What a puzzling discussion. Frankly, I’m shocked that the RA’s are paid more than the GA’s since an RA is a more desirable position. I wonder if it relates to the incentives for profs to raise funds for support of RAs exceeds the incentives for the university to spend money on better TA’s?
As it happens, things are very different at Rutgers where the RA and TAs are paid the same, based on a union negotiated contract. Frankly, my impression is that the union benefits the RAs and GAs because 1) grad students don’t seem very price sensitive (someone who works for epsilon is likely to work for, say, 0.8\epsilon, and 2) the RAs and GAs don’t get “student health benefits” but instead get the same choice of health benefit plans as the faculty and staff.
As a consequence they are employees. And if they’re employees, they pay taxes and union dues. Compare to, say, Stanford grad students who aren’t employees and thus don’t pay taxes. Take-home pay is less for employee grad students than non-employees.
Interesting that this differs from school to school. At Northwestern, when you’re a TA you get taxes taken out (which made the drop in pay even more dramatic) but when you’re on a grant you don’t. Of course, legally you’re still *supposed* to pay taxes on anything that doesn’t go right back into tuition/books/fees/etc, you just don’t get withholding. Though you get completely out of FICA no matter where your funding is from.

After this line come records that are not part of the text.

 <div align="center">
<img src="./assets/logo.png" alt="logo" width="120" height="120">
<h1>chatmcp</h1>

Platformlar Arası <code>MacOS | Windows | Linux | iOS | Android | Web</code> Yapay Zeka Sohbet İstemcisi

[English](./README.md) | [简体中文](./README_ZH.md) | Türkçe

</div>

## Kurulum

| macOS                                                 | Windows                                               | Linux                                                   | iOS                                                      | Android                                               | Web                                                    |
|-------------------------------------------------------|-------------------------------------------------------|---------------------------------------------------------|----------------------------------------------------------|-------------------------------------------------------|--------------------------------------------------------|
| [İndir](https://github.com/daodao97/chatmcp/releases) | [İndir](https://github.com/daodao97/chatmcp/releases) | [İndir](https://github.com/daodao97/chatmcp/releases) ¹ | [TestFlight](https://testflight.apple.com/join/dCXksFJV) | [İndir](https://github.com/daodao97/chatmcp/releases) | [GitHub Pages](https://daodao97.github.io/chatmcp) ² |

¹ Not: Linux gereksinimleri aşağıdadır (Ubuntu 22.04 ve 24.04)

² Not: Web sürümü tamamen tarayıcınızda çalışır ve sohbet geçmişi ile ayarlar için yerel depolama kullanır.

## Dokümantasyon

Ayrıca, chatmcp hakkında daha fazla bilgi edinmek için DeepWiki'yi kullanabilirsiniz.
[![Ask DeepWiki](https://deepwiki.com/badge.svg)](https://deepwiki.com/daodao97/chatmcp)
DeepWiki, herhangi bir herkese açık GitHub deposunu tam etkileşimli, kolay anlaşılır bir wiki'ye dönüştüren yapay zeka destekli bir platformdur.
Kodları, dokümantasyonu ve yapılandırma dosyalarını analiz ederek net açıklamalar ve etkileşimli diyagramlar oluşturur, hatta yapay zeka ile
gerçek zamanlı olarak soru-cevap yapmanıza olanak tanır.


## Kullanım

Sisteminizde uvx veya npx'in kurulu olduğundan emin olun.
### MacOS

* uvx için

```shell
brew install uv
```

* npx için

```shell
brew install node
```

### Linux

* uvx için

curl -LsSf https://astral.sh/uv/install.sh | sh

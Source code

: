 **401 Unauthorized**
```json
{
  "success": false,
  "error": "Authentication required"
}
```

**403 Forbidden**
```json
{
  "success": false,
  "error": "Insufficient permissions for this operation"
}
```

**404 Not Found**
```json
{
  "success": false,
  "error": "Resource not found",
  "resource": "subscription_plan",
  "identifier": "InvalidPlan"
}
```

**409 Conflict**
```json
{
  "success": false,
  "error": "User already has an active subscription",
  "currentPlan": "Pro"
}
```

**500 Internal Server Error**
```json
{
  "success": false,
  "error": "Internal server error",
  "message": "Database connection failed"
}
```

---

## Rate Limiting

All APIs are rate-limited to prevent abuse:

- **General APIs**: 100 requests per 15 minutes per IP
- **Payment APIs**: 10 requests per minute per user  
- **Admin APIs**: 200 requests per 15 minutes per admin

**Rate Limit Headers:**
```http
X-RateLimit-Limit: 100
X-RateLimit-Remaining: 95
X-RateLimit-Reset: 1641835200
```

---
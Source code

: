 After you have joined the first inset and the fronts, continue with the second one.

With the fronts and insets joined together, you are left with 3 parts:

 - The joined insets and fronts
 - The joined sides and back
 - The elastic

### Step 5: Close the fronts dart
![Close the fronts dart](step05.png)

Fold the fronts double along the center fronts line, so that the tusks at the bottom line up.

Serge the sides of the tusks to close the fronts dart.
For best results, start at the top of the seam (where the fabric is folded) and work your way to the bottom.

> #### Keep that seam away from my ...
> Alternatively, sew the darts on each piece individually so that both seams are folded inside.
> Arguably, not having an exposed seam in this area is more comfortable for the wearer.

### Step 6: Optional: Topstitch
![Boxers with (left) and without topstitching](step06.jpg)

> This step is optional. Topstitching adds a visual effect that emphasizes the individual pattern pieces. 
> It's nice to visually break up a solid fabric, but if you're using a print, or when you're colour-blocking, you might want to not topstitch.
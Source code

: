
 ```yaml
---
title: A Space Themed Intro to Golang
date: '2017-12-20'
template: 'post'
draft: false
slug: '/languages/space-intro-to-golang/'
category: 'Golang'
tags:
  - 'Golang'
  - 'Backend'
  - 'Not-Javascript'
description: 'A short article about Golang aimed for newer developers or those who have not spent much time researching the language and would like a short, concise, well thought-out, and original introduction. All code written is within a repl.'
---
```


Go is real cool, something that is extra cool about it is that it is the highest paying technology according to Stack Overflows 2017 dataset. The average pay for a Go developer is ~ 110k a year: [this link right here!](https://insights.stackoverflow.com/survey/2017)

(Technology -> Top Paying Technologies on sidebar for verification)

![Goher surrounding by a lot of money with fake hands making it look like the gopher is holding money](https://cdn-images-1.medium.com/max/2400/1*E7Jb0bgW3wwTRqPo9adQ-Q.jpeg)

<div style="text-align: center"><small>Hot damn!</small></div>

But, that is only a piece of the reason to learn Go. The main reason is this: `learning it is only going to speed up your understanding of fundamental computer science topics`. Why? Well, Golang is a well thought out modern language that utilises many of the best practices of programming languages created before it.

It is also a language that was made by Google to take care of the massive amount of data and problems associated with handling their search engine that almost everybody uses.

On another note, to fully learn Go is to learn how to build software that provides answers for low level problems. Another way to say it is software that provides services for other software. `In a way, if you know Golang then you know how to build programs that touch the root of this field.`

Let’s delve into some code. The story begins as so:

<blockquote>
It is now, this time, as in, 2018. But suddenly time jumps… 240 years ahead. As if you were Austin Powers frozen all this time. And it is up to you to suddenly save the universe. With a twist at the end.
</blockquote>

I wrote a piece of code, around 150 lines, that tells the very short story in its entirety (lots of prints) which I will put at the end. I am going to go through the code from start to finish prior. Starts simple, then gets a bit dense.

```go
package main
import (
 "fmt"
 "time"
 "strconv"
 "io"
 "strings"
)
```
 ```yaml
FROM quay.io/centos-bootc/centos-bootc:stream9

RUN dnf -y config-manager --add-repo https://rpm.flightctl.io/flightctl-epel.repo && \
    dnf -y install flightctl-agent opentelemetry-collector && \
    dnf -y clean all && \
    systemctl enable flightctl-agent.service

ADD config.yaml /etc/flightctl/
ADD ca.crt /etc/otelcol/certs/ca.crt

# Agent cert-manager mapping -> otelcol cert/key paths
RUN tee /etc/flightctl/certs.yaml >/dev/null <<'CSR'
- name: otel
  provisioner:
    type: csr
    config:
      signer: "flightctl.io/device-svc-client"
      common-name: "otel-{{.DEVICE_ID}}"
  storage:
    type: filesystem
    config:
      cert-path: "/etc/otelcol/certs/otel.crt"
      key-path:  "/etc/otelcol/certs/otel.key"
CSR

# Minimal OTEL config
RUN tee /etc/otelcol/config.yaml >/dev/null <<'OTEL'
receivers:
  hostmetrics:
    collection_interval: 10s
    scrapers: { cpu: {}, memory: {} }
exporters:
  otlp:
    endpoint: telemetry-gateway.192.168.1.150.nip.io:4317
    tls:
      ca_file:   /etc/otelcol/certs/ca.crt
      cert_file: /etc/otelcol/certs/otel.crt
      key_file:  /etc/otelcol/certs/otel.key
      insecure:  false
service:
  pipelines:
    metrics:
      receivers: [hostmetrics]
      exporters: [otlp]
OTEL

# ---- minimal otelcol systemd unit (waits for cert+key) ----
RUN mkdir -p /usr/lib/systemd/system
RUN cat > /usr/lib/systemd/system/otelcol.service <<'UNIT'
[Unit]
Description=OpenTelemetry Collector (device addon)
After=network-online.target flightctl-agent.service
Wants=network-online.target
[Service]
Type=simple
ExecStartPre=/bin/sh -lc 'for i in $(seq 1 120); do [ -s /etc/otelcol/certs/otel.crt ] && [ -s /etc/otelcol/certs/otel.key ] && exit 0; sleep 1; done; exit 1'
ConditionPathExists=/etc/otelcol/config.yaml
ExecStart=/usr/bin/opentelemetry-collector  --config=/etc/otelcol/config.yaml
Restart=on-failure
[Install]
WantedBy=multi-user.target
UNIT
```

Actually, at Berkeley the GSR is also a employee appointment — this is why I am technically not a GSR this semester, since if I graduate early I would be in violation of my contract and would be responsible for paying my tuition and fees out of pocket.
I think Stanford can get away with it since they aren’t a state institution, but the UCs are tied to the state system and all job appointments have secret codes that presumably tie into the state accounting system.
Overall, I think that unionization was a good move on the part of GSIs. If they hadn’t done that they’d all be making $1K a month, which is *not* enough to sustainably live on around here.